Speaking in London yesterday at the CTG annual conference, John Hemming said the tax enforcement regime for charities needed "snipers" rather than broad measures that could cause "collateral damage" to the voluntary sector.
He said that HM Revenue & Customs and the Charity Commission should not go overboard in their reactions to the Cup Trust tax-avoidance scheme, which he said had created "an awful lot of bad publicity".
"I just hope we are not collateral damage in the war against abuse," he said. Hemming said his message to HMRC was: "Do not create collateral damage; we need snipers."
Hemming said that charities broadly should not be blamed where abuse occurs. "Do not remove a charity’s status because someone is using it for the wrong purposes," he said.

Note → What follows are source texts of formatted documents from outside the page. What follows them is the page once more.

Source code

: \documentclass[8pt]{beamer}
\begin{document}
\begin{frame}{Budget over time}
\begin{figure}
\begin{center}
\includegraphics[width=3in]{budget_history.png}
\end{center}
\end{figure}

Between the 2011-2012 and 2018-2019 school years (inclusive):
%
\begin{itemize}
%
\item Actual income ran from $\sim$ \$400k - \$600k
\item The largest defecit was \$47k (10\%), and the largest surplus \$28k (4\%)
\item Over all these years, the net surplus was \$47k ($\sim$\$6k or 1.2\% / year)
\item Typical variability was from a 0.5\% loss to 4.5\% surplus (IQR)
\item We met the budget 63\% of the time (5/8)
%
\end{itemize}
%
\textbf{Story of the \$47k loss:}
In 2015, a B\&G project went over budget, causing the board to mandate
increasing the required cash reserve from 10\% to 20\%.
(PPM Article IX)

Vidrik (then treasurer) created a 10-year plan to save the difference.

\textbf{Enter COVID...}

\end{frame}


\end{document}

Kate Sayer, a partner at the accountancy firm Sayer Vincent, said: "My question for HMRC is: why is it focusing on the charities as a conduit and not on the individuals?"
Throughout the day, several speakers and delegates emphasised that the Cup Trust case involved rogue individuals, rather than any inherent evil within charities.
Nicky Morgan, the Financial Secretary to the Treasury, told delegates at the conference that as far as enforcement goes "I think we’re all on the same side".
Morgan, who took questions from delegates after her keynote speech, said: "The difficulty is how we write legislation that catches the bad guys and lets the good guys carry on."
Neil Cohen, a lawyer at the law firm Trowers and Hamlins, said that HMRC’s drive to stop abuse through charities was indicative of a wider trend. "When they find an issue they will legislate, so we end up with piecemeal legislation," he said.
Earlier this month, the deadline closed for responses to an HMRC discussion paper called Approaches to Preventing Charities Being Set up to Avoid Tax, which included two possible passages of draft legislation.
Cohen said that HMRC was open to hearing from the sector, and told delegates: "Everybody should be shouting and responding to these consultations."Nicola Evans, a senior associate at the law firm Bircham Dyson Bell, said: "I think it is fair to say that the charity sector doesn’t always speak with one voice – but when it does, it is a strong one."